Assignment> In the entries below, count every line that has the string "DATA", and answer with that count alone.

Information provided: Begin

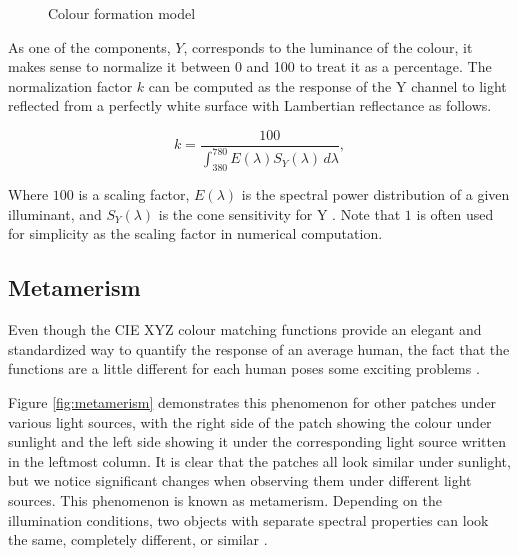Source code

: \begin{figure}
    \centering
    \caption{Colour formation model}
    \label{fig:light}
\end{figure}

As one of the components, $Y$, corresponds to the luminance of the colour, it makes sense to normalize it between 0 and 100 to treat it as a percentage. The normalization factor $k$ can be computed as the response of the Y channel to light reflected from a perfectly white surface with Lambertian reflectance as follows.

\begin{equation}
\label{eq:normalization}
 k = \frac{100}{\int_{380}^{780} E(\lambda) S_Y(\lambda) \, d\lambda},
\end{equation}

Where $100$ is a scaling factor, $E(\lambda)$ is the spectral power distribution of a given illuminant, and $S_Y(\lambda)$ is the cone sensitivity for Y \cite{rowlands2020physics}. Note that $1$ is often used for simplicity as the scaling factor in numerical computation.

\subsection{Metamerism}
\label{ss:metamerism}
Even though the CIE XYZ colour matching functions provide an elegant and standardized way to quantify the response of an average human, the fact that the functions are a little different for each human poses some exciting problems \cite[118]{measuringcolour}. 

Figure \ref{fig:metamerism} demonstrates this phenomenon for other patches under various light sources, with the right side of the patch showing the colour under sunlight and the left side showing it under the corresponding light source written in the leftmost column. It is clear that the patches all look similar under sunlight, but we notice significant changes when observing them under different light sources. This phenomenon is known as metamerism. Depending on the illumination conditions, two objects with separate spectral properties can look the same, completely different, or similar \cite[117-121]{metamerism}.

Information provided: End
Information provided: Begin

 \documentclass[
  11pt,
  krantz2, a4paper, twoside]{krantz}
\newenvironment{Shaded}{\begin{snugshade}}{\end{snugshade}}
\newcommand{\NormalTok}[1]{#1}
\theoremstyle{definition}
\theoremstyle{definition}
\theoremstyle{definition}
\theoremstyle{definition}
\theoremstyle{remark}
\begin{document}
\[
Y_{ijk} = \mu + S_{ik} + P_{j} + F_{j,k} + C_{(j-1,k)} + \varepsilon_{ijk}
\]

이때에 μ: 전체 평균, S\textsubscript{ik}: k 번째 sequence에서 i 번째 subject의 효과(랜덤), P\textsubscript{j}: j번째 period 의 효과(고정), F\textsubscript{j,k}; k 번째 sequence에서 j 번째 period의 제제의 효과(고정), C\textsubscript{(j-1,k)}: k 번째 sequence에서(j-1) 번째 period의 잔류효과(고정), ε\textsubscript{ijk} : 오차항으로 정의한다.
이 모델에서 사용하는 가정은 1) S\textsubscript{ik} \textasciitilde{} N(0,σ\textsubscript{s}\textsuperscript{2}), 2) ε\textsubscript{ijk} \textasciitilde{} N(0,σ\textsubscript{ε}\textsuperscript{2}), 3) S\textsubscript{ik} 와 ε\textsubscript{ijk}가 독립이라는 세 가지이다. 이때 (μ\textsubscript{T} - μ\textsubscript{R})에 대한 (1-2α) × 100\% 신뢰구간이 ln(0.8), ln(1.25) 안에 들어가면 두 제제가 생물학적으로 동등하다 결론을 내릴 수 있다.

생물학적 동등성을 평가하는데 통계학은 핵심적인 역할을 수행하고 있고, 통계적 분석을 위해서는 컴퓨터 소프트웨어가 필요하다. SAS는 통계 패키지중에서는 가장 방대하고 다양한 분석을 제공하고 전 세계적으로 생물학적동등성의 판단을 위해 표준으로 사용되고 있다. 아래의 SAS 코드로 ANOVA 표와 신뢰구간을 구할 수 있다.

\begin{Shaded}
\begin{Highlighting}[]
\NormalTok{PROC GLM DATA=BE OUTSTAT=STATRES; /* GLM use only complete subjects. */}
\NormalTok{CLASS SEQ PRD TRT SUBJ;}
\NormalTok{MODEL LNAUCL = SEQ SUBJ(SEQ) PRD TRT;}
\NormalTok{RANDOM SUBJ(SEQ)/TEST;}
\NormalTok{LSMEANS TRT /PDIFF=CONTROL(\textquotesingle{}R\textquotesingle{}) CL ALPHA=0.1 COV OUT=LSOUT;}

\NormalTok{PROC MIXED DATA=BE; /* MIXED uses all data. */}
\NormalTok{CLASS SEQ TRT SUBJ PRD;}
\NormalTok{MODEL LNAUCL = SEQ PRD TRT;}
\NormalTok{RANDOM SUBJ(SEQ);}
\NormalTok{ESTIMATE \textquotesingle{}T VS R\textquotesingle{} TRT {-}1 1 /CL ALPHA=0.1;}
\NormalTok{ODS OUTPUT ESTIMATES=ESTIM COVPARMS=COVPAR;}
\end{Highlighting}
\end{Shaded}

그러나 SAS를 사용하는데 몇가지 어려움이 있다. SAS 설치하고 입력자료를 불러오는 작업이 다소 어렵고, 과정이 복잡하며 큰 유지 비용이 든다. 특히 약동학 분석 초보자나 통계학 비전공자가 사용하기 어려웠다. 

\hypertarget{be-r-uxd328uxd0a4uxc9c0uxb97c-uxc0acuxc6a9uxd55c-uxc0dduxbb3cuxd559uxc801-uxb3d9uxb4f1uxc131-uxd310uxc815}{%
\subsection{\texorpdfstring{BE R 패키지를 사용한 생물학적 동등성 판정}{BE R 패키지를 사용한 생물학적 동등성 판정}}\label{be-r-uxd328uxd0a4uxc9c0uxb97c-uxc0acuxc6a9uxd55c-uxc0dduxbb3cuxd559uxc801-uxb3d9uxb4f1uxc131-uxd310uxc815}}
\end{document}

Information provided: End
Information provided: Begin

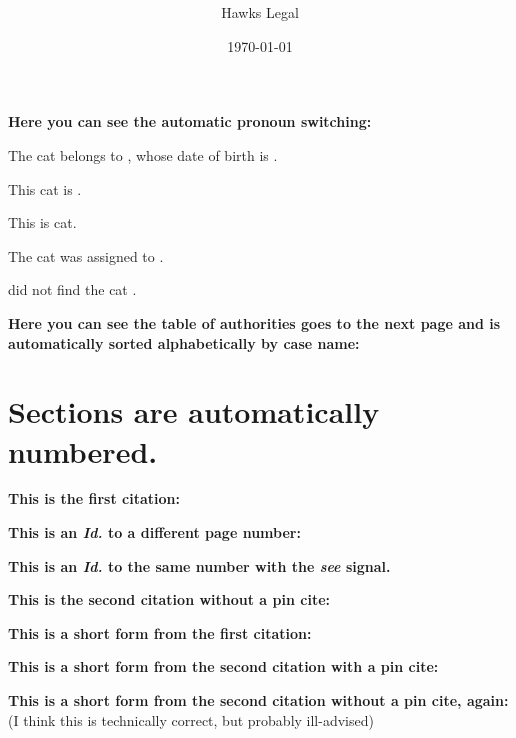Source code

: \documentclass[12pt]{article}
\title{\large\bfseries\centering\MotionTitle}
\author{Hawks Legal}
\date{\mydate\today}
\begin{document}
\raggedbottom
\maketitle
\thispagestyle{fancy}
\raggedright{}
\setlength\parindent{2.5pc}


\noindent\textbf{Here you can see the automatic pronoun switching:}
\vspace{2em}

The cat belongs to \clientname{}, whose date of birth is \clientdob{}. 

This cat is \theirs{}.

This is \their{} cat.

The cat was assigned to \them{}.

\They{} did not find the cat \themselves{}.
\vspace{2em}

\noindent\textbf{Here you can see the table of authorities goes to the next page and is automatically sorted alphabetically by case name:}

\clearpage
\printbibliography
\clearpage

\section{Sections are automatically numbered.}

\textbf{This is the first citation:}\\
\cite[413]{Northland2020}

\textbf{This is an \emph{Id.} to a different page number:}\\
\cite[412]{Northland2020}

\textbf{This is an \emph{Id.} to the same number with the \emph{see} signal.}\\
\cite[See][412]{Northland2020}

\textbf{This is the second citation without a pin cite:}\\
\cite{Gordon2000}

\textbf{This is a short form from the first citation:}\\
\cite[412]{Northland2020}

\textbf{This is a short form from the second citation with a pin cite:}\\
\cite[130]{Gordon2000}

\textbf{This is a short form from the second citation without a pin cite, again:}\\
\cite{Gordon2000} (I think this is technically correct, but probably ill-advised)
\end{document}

Information provided: End

Output below> 2